Dataset items:

-=-=-

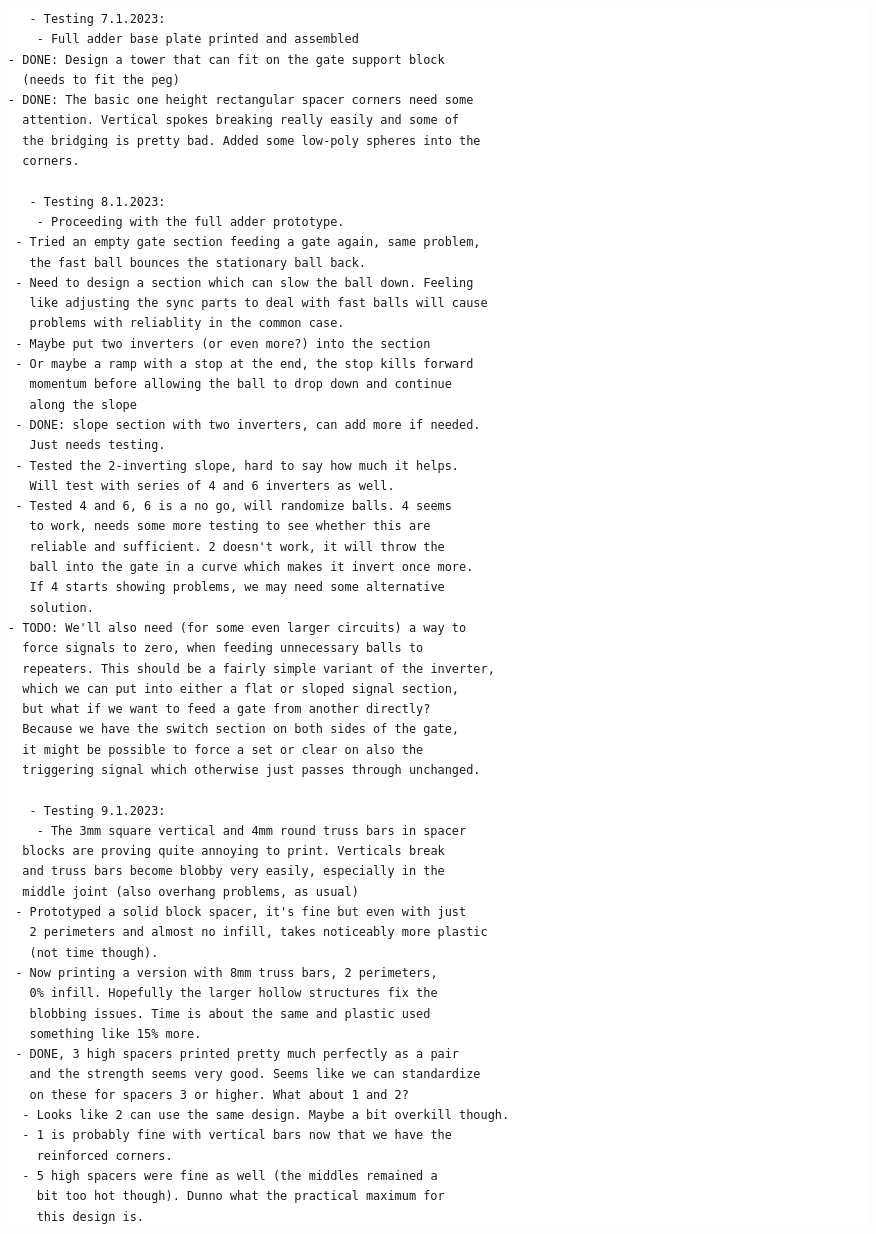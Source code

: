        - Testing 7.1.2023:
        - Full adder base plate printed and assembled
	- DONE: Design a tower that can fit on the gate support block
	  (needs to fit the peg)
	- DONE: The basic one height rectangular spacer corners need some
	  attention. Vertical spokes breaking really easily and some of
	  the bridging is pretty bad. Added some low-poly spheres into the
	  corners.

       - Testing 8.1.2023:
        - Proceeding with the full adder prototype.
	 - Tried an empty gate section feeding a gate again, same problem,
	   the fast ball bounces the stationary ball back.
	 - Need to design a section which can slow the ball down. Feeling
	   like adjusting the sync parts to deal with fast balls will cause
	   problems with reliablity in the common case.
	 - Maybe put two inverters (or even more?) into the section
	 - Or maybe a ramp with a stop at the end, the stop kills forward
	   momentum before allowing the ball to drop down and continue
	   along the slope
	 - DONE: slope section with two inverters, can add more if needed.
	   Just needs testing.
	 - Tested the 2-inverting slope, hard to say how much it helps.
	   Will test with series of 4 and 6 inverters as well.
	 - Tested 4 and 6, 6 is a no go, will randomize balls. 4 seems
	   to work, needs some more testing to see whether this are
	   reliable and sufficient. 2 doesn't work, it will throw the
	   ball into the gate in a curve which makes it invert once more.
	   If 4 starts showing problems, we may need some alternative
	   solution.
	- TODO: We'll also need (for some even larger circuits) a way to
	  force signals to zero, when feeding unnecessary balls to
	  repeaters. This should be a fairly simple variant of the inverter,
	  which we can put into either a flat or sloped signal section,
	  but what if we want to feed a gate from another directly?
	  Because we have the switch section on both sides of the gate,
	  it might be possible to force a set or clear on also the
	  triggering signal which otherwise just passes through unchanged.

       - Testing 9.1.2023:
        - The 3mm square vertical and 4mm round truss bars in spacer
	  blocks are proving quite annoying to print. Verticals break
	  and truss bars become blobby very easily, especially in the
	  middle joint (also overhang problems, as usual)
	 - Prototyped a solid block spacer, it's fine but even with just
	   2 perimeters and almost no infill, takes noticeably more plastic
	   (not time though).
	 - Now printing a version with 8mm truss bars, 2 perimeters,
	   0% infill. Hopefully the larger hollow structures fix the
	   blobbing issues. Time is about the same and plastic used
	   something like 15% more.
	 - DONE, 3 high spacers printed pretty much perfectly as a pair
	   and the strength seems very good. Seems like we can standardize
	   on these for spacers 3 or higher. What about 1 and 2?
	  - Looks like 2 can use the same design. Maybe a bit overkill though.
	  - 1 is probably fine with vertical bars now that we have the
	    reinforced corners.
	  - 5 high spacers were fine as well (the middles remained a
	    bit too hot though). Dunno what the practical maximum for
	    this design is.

-=-=-

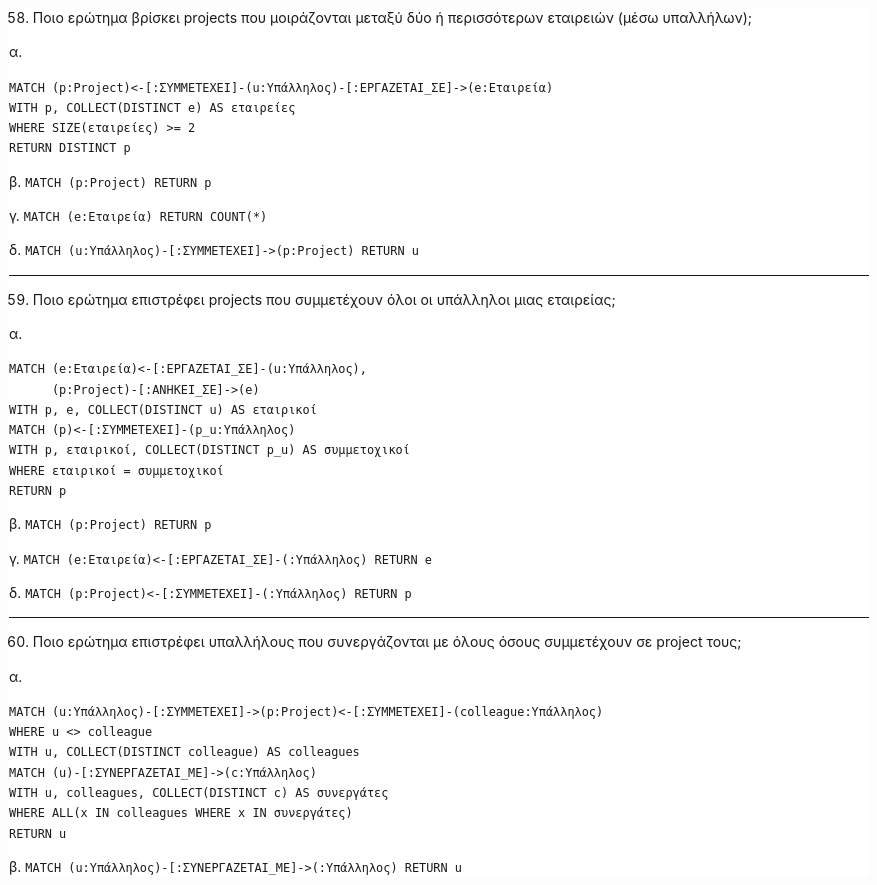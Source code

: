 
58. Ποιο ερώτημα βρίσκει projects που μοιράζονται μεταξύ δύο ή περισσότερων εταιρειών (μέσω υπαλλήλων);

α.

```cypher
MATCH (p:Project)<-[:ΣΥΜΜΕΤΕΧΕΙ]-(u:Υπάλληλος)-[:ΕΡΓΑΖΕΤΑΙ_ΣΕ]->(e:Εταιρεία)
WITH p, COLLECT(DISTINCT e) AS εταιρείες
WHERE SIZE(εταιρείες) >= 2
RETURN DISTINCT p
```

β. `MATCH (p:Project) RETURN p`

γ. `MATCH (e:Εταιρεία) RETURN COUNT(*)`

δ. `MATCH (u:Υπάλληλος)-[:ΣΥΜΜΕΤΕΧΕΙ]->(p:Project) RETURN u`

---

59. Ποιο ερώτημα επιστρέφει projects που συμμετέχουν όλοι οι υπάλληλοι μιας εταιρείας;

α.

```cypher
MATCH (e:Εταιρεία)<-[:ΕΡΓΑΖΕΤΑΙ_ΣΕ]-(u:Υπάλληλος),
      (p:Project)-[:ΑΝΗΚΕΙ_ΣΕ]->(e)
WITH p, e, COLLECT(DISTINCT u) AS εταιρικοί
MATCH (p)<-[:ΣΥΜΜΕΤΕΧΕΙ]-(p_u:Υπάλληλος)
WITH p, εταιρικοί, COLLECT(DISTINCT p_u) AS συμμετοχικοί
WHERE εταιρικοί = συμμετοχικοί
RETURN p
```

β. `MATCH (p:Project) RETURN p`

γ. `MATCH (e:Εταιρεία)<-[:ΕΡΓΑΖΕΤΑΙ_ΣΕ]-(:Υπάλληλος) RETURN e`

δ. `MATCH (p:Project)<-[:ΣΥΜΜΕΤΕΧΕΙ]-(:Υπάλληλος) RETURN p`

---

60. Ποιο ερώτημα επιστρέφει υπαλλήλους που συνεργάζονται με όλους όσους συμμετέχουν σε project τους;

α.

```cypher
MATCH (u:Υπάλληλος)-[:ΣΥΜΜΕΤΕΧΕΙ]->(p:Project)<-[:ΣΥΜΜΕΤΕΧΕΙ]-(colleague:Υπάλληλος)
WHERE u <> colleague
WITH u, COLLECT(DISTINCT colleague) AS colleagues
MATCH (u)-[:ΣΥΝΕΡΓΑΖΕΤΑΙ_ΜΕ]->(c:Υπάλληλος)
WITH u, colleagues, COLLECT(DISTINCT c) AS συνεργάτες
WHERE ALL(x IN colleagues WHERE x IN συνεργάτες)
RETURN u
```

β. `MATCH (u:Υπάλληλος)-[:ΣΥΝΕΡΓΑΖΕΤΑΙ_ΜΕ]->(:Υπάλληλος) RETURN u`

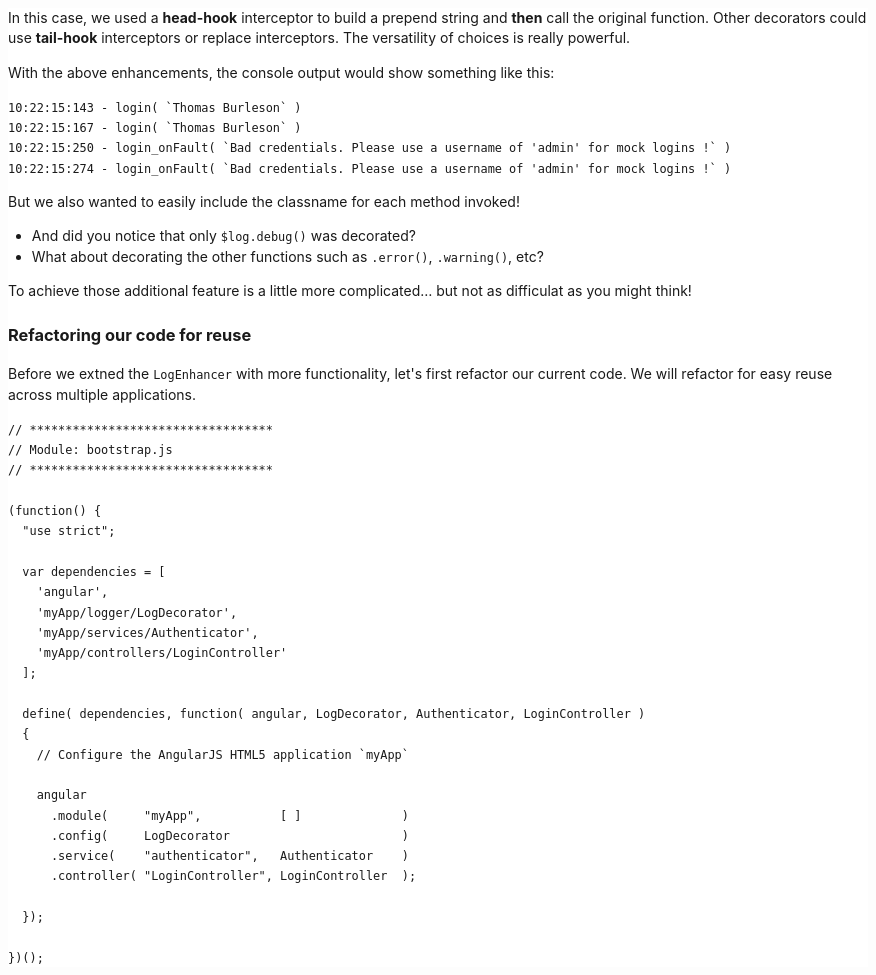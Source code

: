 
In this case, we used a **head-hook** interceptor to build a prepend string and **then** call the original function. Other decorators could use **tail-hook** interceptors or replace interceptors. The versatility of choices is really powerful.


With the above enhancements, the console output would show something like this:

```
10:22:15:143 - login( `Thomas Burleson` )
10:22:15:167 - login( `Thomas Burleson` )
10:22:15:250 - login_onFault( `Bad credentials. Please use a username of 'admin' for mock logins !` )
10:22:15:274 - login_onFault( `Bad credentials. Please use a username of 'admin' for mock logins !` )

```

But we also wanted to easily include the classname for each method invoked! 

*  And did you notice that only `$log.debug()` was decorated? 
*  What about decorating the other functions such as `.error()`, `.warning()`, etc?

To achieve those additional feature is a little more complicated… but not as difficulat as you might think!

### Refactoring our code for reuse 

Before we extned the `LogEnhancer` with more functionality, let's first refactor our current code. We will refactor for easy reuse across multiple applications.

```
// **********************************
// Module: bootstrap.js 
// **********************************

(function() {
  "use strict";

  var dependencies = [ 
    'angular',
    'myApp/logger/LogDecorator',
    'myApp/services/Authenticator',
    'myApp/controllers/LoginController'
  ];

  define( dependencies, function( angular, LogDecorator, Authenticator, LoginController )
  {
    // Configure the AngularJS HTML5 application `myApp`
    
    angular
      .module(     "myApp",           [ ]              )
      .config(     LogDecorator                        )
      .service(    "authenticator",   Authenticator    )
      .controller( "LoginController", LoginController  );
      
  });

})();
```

-=-=-

* [DESCRIPTION OF THE TASK]:
Collect the lines of the data that carry the word "like".

* [RESULT FOR THIS TASK]:
	   like adjusting the sync parts to deal with fast balls will cause
	   something like 15% more.
	   and the strength seems very good. Seems like we can standardize
	  - Looks like 2 can use the same design. Maybe a bit overkill though.
With the above enhancements, the console output would show something like this:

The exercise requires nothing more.